The production solution, used in Switch Transformer (Fedus et al., 2021) and all subsequent MoE models, is the sort-and-dispatch approach:
flowchart LR
A["Token batch<br/>mixed experts"]:::blue
B["Compute<br/>expert assignments"]:::blue
C["Sort tokens<br/>by expert ID"]:::purple
D["Dispatch to<br/>expert N kernels"]:::green
E["Scatter results<br/>back to original order"]:::teal
A --> B --> C --> D --> E
classDef blue fill:#dbeafe,color:#1e293b,stroke:#2563eb
classDef green fill:#dcfce7,color:#14532d,stroke:#16a34a
classDef purple fill:#ede9fe,color:#4c1d95,stroke:#7c3aed
classDef teal fill:#ccfbf1,color:#134e4a,stroke:#14b8a6
After sorting, all tokens routed to expert 0 are contiguous, all tokens for expert 1 are contiguous, and so on. Expert 0's kernel runs on a compact tensor where every thread processes a real token. No masking. No divergence. Warp execution efficiency is close to 100%.
The sort adds overhead (roughly O(N log N) for N tokens), but it is a one-time cost amortized across all 8 expert computations. For expert FFN layers that dominate MoE runtime, the divergence elimination far outweighs the sort cost.
This is the general principle: spend O(N log N) to sort once, save O(N * divergence_factor) in every subsequent operation.
Summary
Warp divergence is the gap between the SIMT promise and the SIMT reality. The promise is 32 threads executing in parallel. The reality is that branches which split a warp into groups force sequential execution of each group, multiplying the time cost.

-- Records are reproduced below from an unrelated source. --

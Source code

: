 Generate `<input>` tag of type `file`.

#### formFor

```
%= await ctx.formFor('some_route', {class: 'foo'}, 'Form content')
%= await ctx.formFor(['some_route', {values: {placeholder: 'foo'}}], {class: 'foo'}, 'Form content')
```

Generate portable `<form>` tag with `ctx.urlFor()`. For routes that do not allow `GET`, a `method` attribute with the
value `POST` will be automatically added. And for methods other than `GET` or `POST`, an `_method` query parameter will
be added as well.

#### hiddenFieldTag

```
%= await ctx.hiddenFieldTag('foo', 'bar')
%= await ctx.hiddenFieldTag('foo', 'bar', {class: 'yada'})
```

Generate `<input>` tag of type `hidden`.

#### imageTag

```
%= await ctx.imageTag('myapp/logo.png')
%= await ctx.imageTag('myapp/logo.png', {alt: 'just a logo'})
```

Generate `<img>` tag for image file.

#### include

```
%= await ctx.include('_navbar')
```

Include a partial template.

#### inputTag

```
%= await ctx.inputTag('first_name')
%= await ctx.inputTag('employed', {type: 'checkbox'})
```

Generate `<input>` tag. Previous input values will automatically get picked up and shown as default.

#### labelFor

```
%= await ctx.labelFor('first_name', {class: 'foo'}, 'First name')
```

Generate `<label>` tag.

The patterns that cause divergence are predictable: conditions based on threadIdx.x % N for small N, conditions based on data values with random distribution, and masking logic in sparse operations. The patterns that avoid divergence are equally clear: conditions based on blockIdx.x (warp-uniform), conditions that align to warp boundaries, and pre-sorting inputs so each warp sees a uniform data type.

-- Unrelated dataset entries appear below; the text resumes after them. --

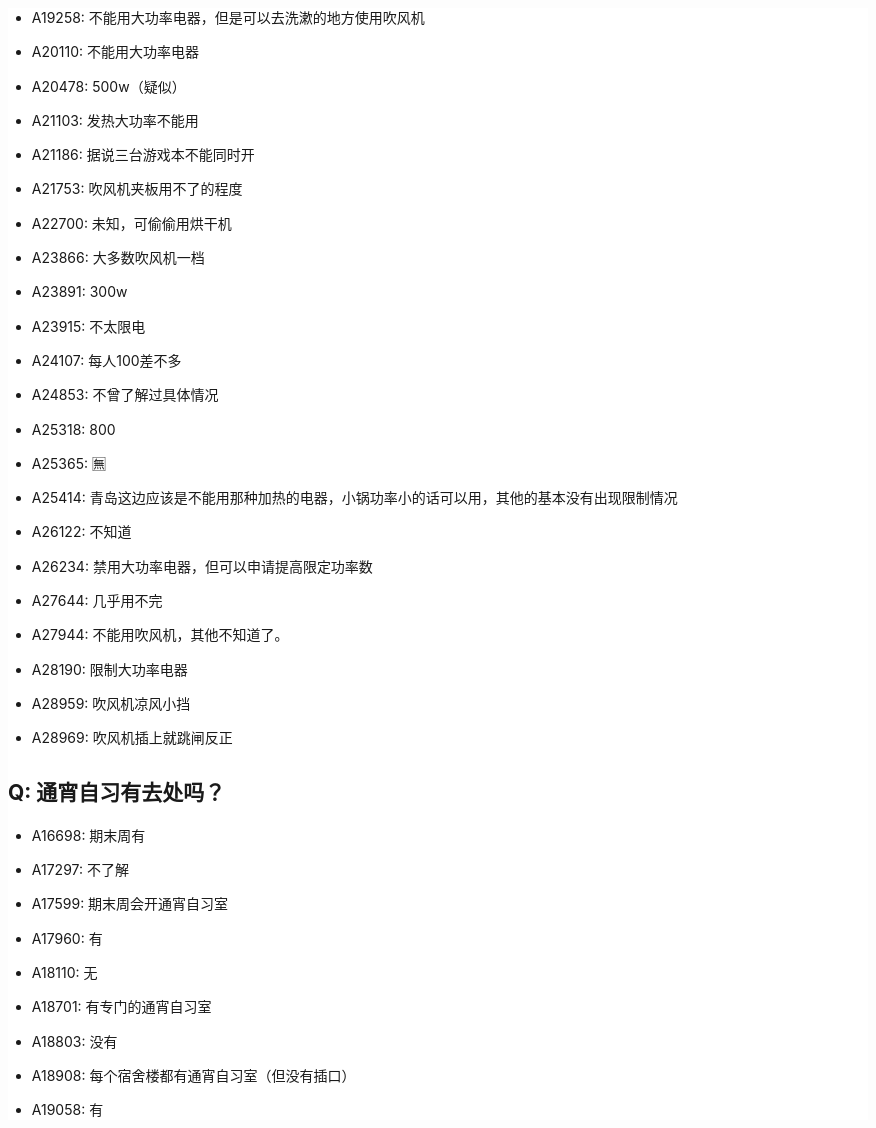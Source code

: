 - A19258: 不能用大功率电器，但是可以去洗漱的地方使用吹风机

- A20110: 不能用大功率电器

- A20478: 500w（疑似）

- A21103: 发热大功率不能用

- A21186: 据说三台游戏本不能同时开

- A21753: 吹风机夹板用不了的程度

- A22700: 未知，可偷偷用烘干机

- A23866: 大多数吹风机一档

- A23891: 300w

- A23915: 不太限电

- A24107: 每人100差不多

- A24853: 不曾了解过具体情况

- A25318: 800

- A25365: 🈚️

- A25414: 青岛这边应该是不能用那种加热的电器，小锅功率小的话可以用，其他的基本没有出现限制情况

- A26122: 不知道

- A26234: 禁用大功率电器，但可以申请提高限定功率数

- A27644: 几乎用不完

- A27944: 不能用吹风机，其他不知道了。

- A28190: 限制大功率电器

- A28959: 吹风机凉风小挡

- A28969: 吹风机插上就跳闸反正

## Q: 通宵自习有去处吗？

- A16698: 期末周有

- A17297: 不了解

- A17599: 期末周会开通宵自习室

- A17960: 有

- A18110: 无

- A18701: 有专门的通宵自习室

- A18803: 没有

- A18908: 每个宿舍楼都有通宵自习室（但没有插口）

- A19058: 有
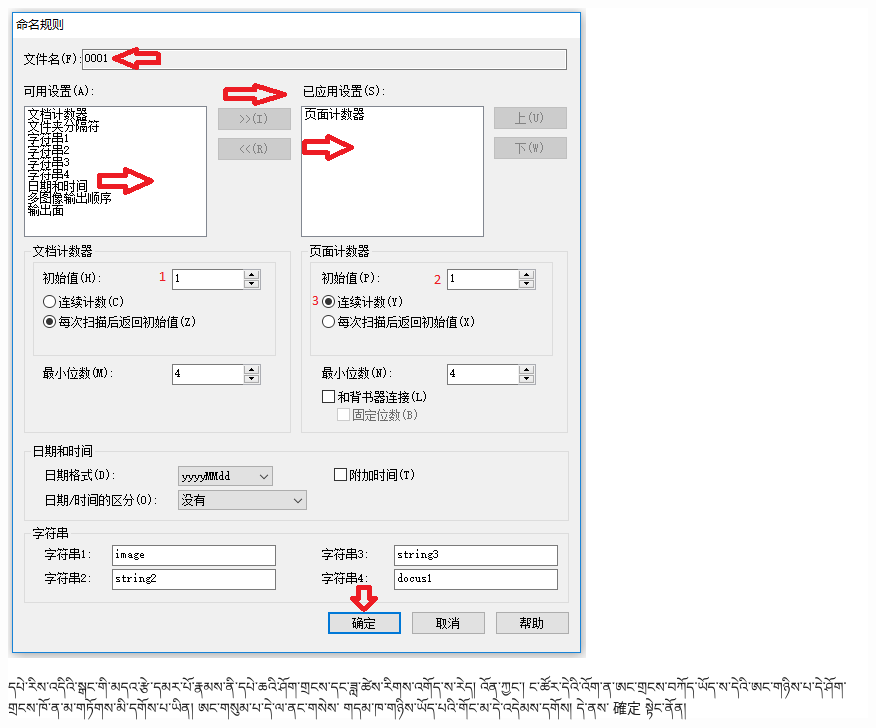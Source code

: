 ![image alt text](../img/image_28.png)

 དཔེ་རིས་འདིའི་སྒང་གི་མདའ་རྩེ་དམར་པོ་རྣམས་ནི་དཔེ་ཆའི་ཤོག་གྲངས་དང་ཟླ་ཚེས་རིགས་འགོད་ས་རེད། འོན་ཀྱང་། ང་ཚོར་དེའི་འོག་ན་ཨང་གྲངས་བཀོད་ཡོད་ས་དེའི་ཨང་གཉིས་པ་དེ་ཤོག་གྲངས་ཁོ་ན་མ་གཏོགས་མི་དགོས་པ་ཡིན། ཨང་གསུམ་པ་དེ་ལ་ནང་གསེས་
 གདམ་ཁ་གཉིས་ཡོད་པའི་གོང་མ་དེ་འདེམས་དགོས། དེ་ནས་ 確定 སྟེང་ནོན།
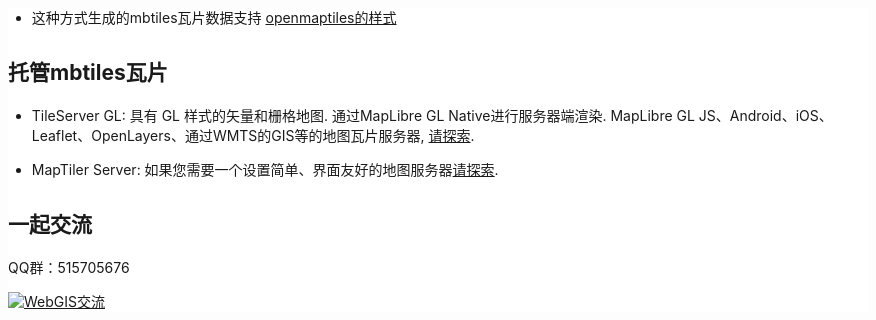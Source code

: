 - 这种方式生成的mbtiles瓦片数据支持 [openmaptiles的样式](https://openmaptiles.org/styles/) 

## 托管mbtiles瓦片

- TileServer GL: 具有 GL 样式的矢量和栅格地图. 通过MapLibre GL Native进行服务器端渲染. MapLibre GL JS、Android、iOS、Leaflet、OpenLayers、通过WMTS的GIS等的地图瓦片服务器, [请探索](https://github.com/maptiler/tileserver-gl).

- MapTiler Server: 如果您需要一个设置简单、界面友好的地图服务器[请探索](https://www.maptiler.com/server/).

## 一起交流

QQ群：515705676

<a target="_blank" href="https://qm.qq.com/cgi-bin/qm/qr?k=BoBCLpD94tPsRCVReo-PBfrAN-fNvWJa&jump_from=webapi&authKey=rT6f5T/iXu6bx2mKuvxvLeaKe/xVcFvCz1ZkrxVSwdEl4uwHZuM3+2Uef4LWJT/Z"><img border="0" src="//pub.idqqimg.com/wpa/images/group.png" alt="WebGIS交流" title="WebGIS交流"></a>

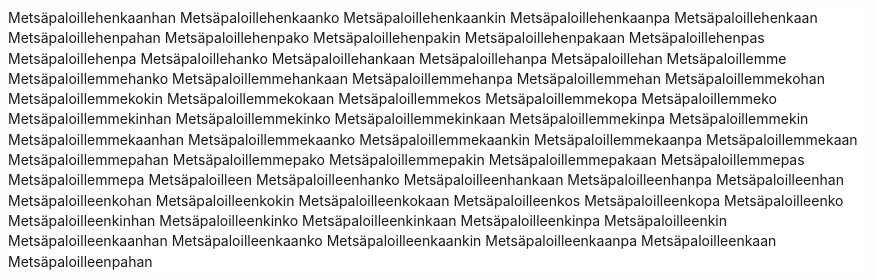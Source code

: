 Metsäpaloillehenkaanhan
Metsäpaloillehenkaanko
Metsäpaloillehenkaankin
Metsäpaloillehenkaanpa
Metsäpaloillehenkaan
Metsäpaloillehenpahan
Metsäpaloillehenpako
Metsäpaloillehenpakin
Metsäpaloillehenpakaan
Metsäpaloillehenpas
Metsäpaloillehenpa
Metsäpaloillehanko
Metsäpaloillehankaan
Metsäpaloillehanpa
Metsäpaloillehan
Metsäpaloillemme
Metsäpaloillemmehanko
Metsäpaloillemmehankaan
Metsäpaloillemmehanpa
Metsäpaloillemmehan
Metsäpaloillemmekohan
Metsäpaloillemmekokin
Metsäpaloillemmekokaan
Metsäpaloillemmekos
Metsäpaloillemmekopa
Metsäpaloillemmeko
Metsäpaloillemmekinhan
Metsäpaloillemmekinko
Metsäpaloillemmekinkaan
Metsäpaloillemmekinpa
Metsäpaloillemmekin
Metsäpaloillemmekaanhan
Metsäpaloillemmekaanko
Metsäpaloillemmekaankin
Metsäpaloillemmekaanpa
Metsäpaloillemmekaan
Metsäpaloillemmepahan
Metsäpaloillemmepako
Metsäpaloillemmepakin
Metsäpaloillemmepakaan
Metsäpaloillemmepas
Metsäpaloillemmepa
Metsäpaloilleen
Metsäpaloilleenhanko
Metsäpaloilleenhankaan
Metsäpaloilleenhanpa
Metsäpaloilleenhan
Metsäpaloilleenkohan
Metsäpaloilleenkokin
Metsäpaloilleenkokaan
Metsäpaloilleenkos
Metsäpaloilleenkopa
Metsäpaloilleenko
Metsäpaloilleenkinhan
Metsäpaloilleenkinko
Metsäpaloilleenkinkaan
Metsäpaloilleenkinpa
Metsäpaloilleenkin
Metsäpaloilleenkaanhan
Metsäpaloilleenkaanko
Metsäpaloilleenkaankin
Metsäpaloilleenkaanpa
Metsäpaloilleenkaan
Metsäpaloilleenpahan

Warp shuffle intrinsics eliminate the need for shared memory in many reduction and broadcast patterns, and produce zero divergence in the process. The warp-level reduction using __shfl_down_sync is a fundamental building block you will use in almost every custom kernel that accumulates values.
The sparse attention kernel that opened this lesson required one fix: sorting tokens by their sparsity pattern before dispatch, so dense warps process dense regions and sparse warps process sparse regions. Warp execution efficiency went from 12% to 78%. No algorithmic changes. Just an understanding of how the hardware actually executes the code.